2D and 3D solutions are welcome. Solutions that produce a list of points at arbitrary granularity and solutions that produce control points for bezier curves are also appreciated.
Also, it would be cool to see an iterative solution that could approximate early sections of the curve as it received the points, so you could draw with it.
The Catmull-Rom spline is guaranteed to pass through all the control points. I find this to be handier than trying to adjust intermediate control points for other types of splines.
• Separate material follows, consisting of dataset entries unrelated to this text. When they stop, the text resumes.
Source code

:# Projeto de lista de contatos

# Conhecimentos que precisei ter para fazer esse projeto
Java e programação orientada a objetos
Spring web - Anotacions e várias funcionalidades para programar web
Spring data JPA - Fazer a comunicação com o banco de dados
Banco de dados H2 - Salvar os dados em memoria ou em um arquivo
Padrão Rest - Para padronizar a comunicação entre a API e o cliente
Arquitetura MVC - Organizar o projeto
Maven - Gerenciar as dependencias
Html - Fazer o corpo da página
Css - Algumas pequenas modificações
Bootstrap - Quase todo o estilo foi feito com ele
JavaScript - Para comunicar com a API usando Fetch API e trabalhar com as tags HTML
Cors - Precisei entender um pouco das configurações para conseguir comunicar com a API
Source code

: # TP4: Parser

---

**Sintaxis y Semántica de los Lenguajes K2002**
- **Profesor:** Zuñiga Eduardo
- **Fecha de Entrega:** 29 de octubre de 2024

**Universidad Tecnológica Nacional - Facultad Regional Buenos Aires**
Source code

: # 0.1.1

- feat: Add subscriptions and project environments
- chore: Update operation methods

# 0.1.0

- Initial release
This PDF by Christopher Twigg has a nice brief introduction to the mathematics of the spline. The best summary sentence is:
Catmull-Rom splines have C1
continuity, local control, and
interpolation, but do not lie within
the convex hull of their control
points.
Said another way, if the points indicate a sharp bend to the right, the spline will bank left before turning to the right (there's an example picture in that document). The tightness of those turns in controllable, in this case using his tau parameter in the example matrix.
Here is another example with some downloadable DirectX code.
One way is Lagrange polynominal, which is a method for producing a polynominal which will go through all given data points.
During my first year at university, I wrote a little tool to do this in 2D, and you can find it on this page, it is called Lagrange solver. Wikipedia's page also has a sample implementation.
How it works is thus: you have a n-order polynominal, p(x), where n is the number of points you have. It has the form a_n x^n + a_(n-1) x^(n-1) + ...+ a_0, where _ is subscript, ^ is power. You then turn this into a set of simultaneous equations:
p(x_1) = y_1
p(x_2) = y_2
...
p(x_n) = y_n
You convert the above into a augmented matrix, and solve for the coefficients a_0 ... a_n. Then you have a polynomial which goes through all the points, and you can now interpolate between the points.
Note however, this may not suit your purpose as it offers no way to adjust the curvature etc - you are stuck with a single solution that can not be changed.
You should take a look at B-splines. Their advantage over Bezier curves is that each part is only dependent on local points. So moving a point has no effect on parts of the curve that are far away, where "far away" is determined by a parameter of the spline.
The problem with the Langrange polynomial is that adding a point can have extreme effects on seemingly arbitrary parts of the curve; there's no "localness" like described above.
Have you looked at the Unix spline command? Can that be coerced into doing what you want?
There are several algorithms for interpolating (and exrapolating) between an aribtrary (but final) set of points. You should check out numerical recipes, they also include C++ implementations of those algorithms.
Unfortunately the Lagrange or other forms of polynomial interpolation will not work on an arbitrary set of points. They only work on a set where in one dimension e.g. x
xi < xi+1
For an arbitary set of points, e.g. an aeroplane flight path, where each point is a (longitude, latitude) pair, you will be better off simply modelling the aeroplane's journey with current longitude & latitude and velocity. By adjusting the rate at which the aeroplane can turn (its angular velocity) depending on how close it is to the next waypoint, you can achieve a smooth curve.
The resulting curve would not be mathematically significant nor give you bezier control points. However the algorithm would be computationally simple regardless of the number of waypoints and could produce an interpolated list of points at arbitrary granularity. It would also not require you provide the complete set of points up front, you could simply add waypoints to the end of the set as required.
I came up with the same problem and implemented it with some friends the other day. I like to share the example project on github.
https://github.com/johnjohndoe/PathInterpolation
Feel free to fork it.
Google "orthogonal regression".
Whereas least-squares techniques try to minimize vertical distance between the fit line and each f(x), orthogonal regression minimizes the perpendicular distances.
Addendum
In the presence of noisy data, the venerable RANSAC algorithm is worth checking out too.
In the 3D graphics world, NURBS are popular. Further info is easily googled.